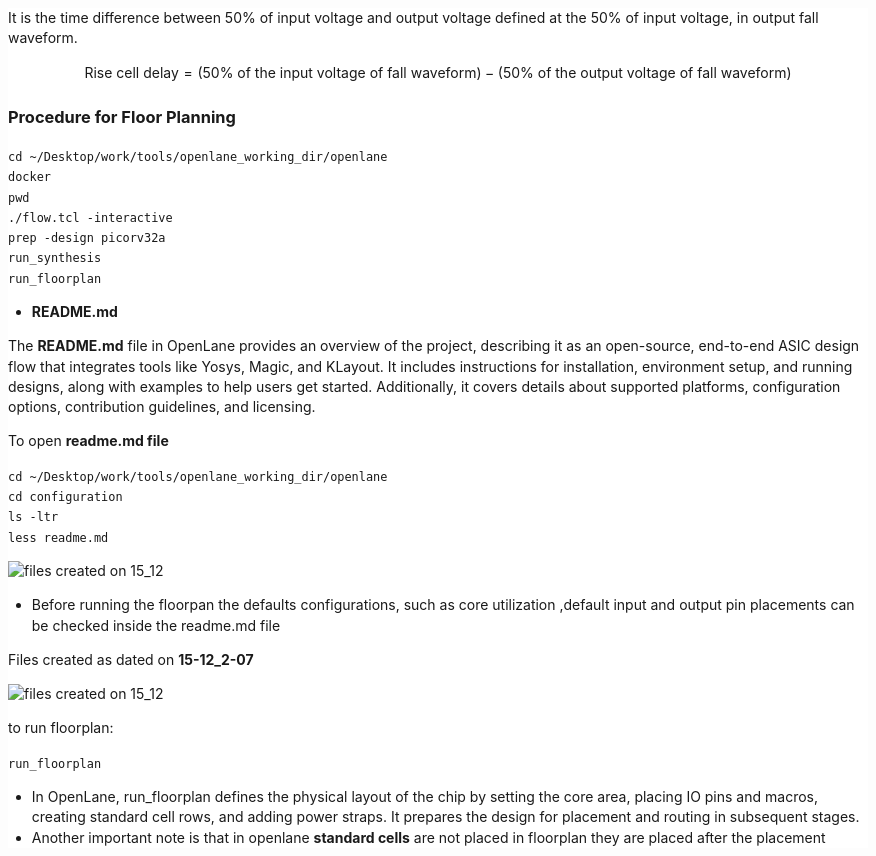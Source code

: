 It is the time difference  between 50% of input voltage and output voltage defined at the 50% of input voltage, in output fall waveform.

```math
\text{Rise cell delay} = \left( 50\% \text{ of the input voltage of fall waveform} \right) - \left( 50\% \text{ of the output voltage of fall waveform} \right)

```

### Procedure for Floor Planning

```
cd ~/Desktop/work/tools/openlane_working_dir/openlane
docker
pwd
./flow.tcl -interactive
prep -design picorv32a
run_synthesis
run_floorplan
```


- __README.md__
  

The __README.md__ file in OpenLane provides an overview of the project, describing it as an open-source, end-to-end ASIC design flow that integrates tools like Yosys, Magic, and KLayout. It includes instructions for installation, environment setup, and running designs, along with examples to help users get started. Additionally, it covers details about supported platforms, configuration options, contribution guidelines, and licensing.

To open __readme.md file__
  
```
cd ~/Desktop/work/tools/openlane_working_dir/openlane
cd configuration
ls -ltr
less readme.md

```
  
 <img width="638" alt="files created on 15_12" src="https://github.com/user-attachments/assets/96990822-2363-4065-a498-3b4451cedd33" />
 
- Before running the floorpan the defaults configurations,  such as core utilization ,default input and output pin placements can be checked 
  inside the readme.md file

 Files created as dated on __15-12_2-07__

 <img width="638" alt="files created on 15_12" src="https://github.com/user-attachments/assets/a7d47e29-519a-4dfc-a8f4-3695643950d1" />

 to run floorplan: 

```
run_floorplan
```
- In OpenLane, run_floorplan defines the physical layout of the chip by setting the core area, placing IO pins and macros, creating standard cell rows, and adding power straps. It prepares the design for placement and routing in subsequent stages.
- Another important note is that in openlane  __standard cells__ are not placed in floorplan they are placed after the placement
  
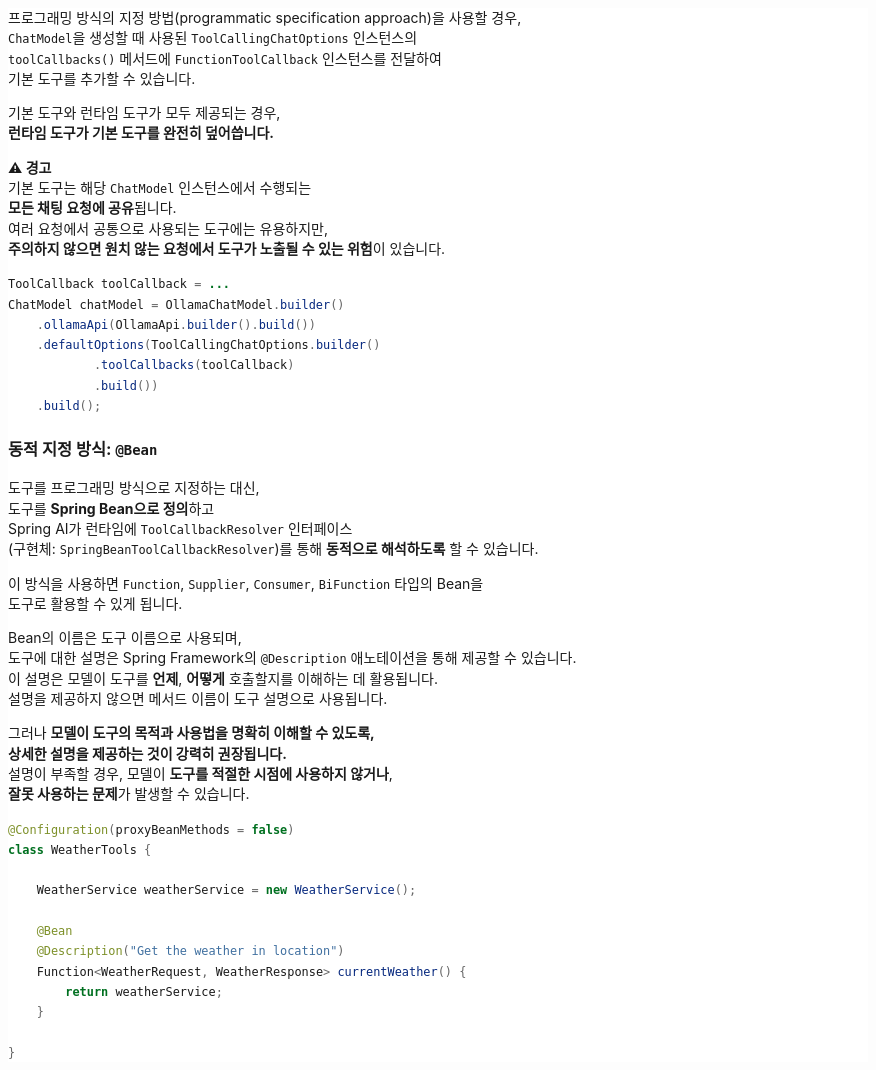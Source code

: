 프로그래밍 방식의 지정 방법(programmatic specification approach)을 사용할 경우,  
`ChatModel`을 생성할 때 사용된 `ToolCallingChatOptions` 인스턴스의  
`toolCallbacks()` 메서드에 `FunctionToolCallback` 인스턴스를 전달하여  
기본 도구를 추가할 수 있습니다.

기본 도구와 런타임 도구가 모두 제공되는 경우,  
**런타임 도구가 기본 도구를 완전히 덮어씁니다.**

**⚠️ 경고**  
기본 도구는 해당 `ChatModel` 인스턴스에서 수행되는  
**모든 채팅 요청에 공유**됩니다.  
여러 요청에서 공통으로 사용되는 도구에는 유용하지만,  
**주의하지 않으면 원치 않는 요청에서 도구가 노출될 수 있는 위험**이 있습니다.


```java
ToolCallback toolCallback = ...
ChatModel chatModel = OllamaChatModel.builder()
    .ollamaApi(OllamaApi.builder().build())
    .defaultOptions(ToolCallingChatOptions.builder()
            .toolCallbacks(toolCallback)
            .build())
    .build();
```

### 동적 지정 방식: `@Bean`

도구를 프로그래밍 방식으로 지정하는 대신,  
도구를 **Spring Bean으로 정의**하고  
Spring AI가 런타임에 `ToolCallbackResolver` 인터페이스  
(구현체: `SpringBeanToolCallbackResolver`)를 통해 **동적으로 해석하도록** 할 수 있습니다.

이 방식을 사용하면 `Function`, `Supplier`, `Consumer`, `BiFunction` 타입의 Bean을  
도구로 활용할 수 있게 됩니다.

Bean의 이름은 도구 이름으로 사용되며,  
도구에 대한 설명은 Spring Framework의 `@Description` 애노테이션을 통해 제공할 수 있습니다.  
이 설명은 모델이 도구를 **언제**, **어떻게** 호출할지를 이해하는 데 활용됩니다.  
설명을 제공하지 않으면 메서드 이름이 도구 설명으로 사용됩니다.

그러나 **모델이 도구의 목적과 사용법을 명확히 이해할 수 있도록,  
상세한 설명을 제공하는 것이 강력히 권장됩니다.**  
설명이 부족할 경우, 모델이 **도구를 적절한 시점에 사용하지 않거나**,  
**잘못 사용하는 문제**가 발생할 수 있습니다.


```java
@Configuration(proxyBeanMethods = false)
class WeatherTools {

    WeatherService weatherService = new WeatherService();

	@Bean
	@Description("Get the weather in location")
	Function<WeatherRequest, WeatherResponse> currentWeather() {
		return weatherService;
	}

}
```

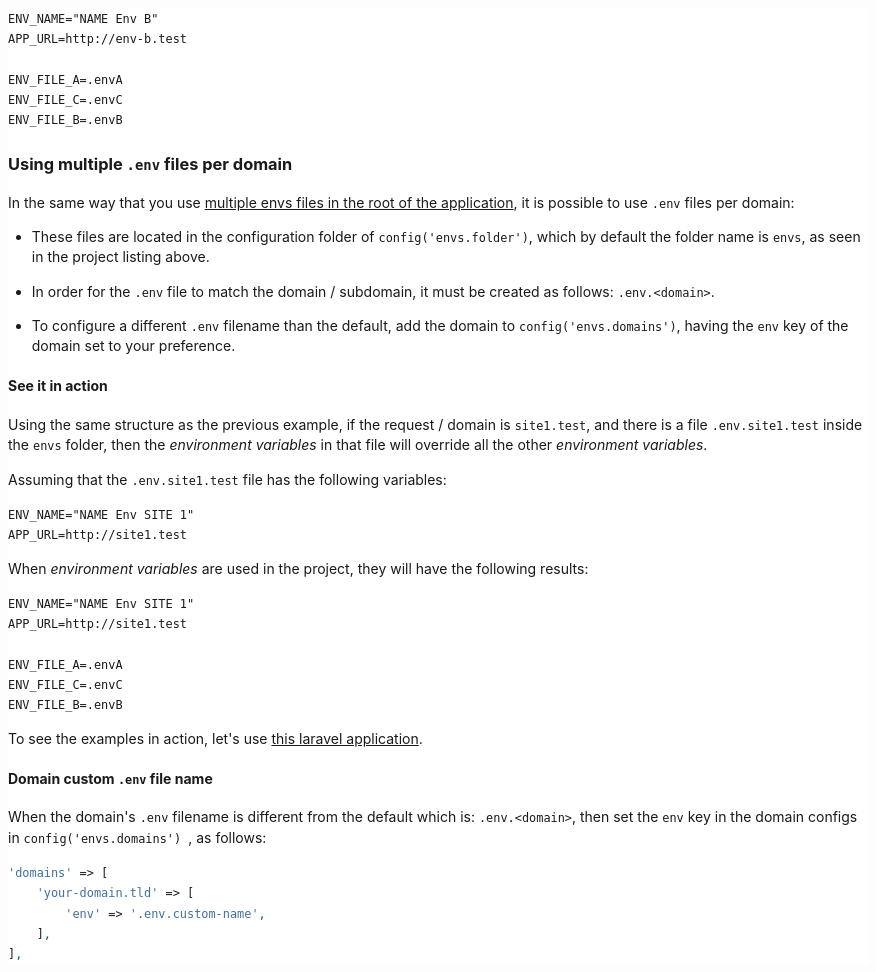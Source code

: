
 ```
ENV_NAME="NAME Env B"
APP_URL=http://env-b.test

ENV_FILE_A=.envA
ENV_FILE_C=.envC
ENV_FILE_B=.envB
```

### Using multiple `.env` files **per domain**

In the same way that you use [multiple envs files in the root of the application](#using-multiple-env-files-in-the-project-root), it is possible to use `.env` files per domain:

- These files are located in the configuration folder of `config('envs.folder')`, which by default the folder name is `envs`, as seen in the project listing above.

- In order for the `.env` file to match the domain / subdomain, it must be created as follows: `.env.<domain>`.

- To configure a different `.env` filename than the default, add the domain to `config('envs.domains')`, having the `env` key of the domain set to your preference.

#### See it in action

Using the same structure as the previous example, if the request / domain is `site1.test`, and there is a file `.env.site1.test` inside the `envs` folder, then the *environment variables* in that file will override all the other *environment variables*.

Assuming that the `.env.site1.test` file has the following variables:

```
ENV_NAME="NAME Env SITE 1"
APP_URL=http://site1.test
```

When *environment variables* are used in the project, they will have the following results:

```
ENV_NAME="NAME Env SITE 1"
APP_URL=http://site1.test

ENV_FILE_A=.envA
ENV_FILE_C=.envC
ENV_FILE_B=.envB
```

To see the examples in action, let's use [this laravel application](https://github.com/allysonsilva/laravel-multienv-use).

#### Domain custom `.env` file name

When the domain's `.env` filename is different from the default which is: `.env.<domain>`, then set the `env` key in the domain configs in `config('envs.domains') `, as follows:

```php
'domains' => [
    'your-domain.tld' => [
        'env' => '.env.custom-name',
    ],
],
```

Task details
Check the data for the word "variables" and pull out the lines that have it.

Solution
Using the same structure as the previous example, if the request / domain is `site1.test`, and there is a file `.env.site1.test` inside the `envs` folder, then the *environment variables* in that file will override all the other *environment variables*.
Assuming that the `.env.site1.test` file has the following variables:
When *environment variables* are used in the project, they will have the following results:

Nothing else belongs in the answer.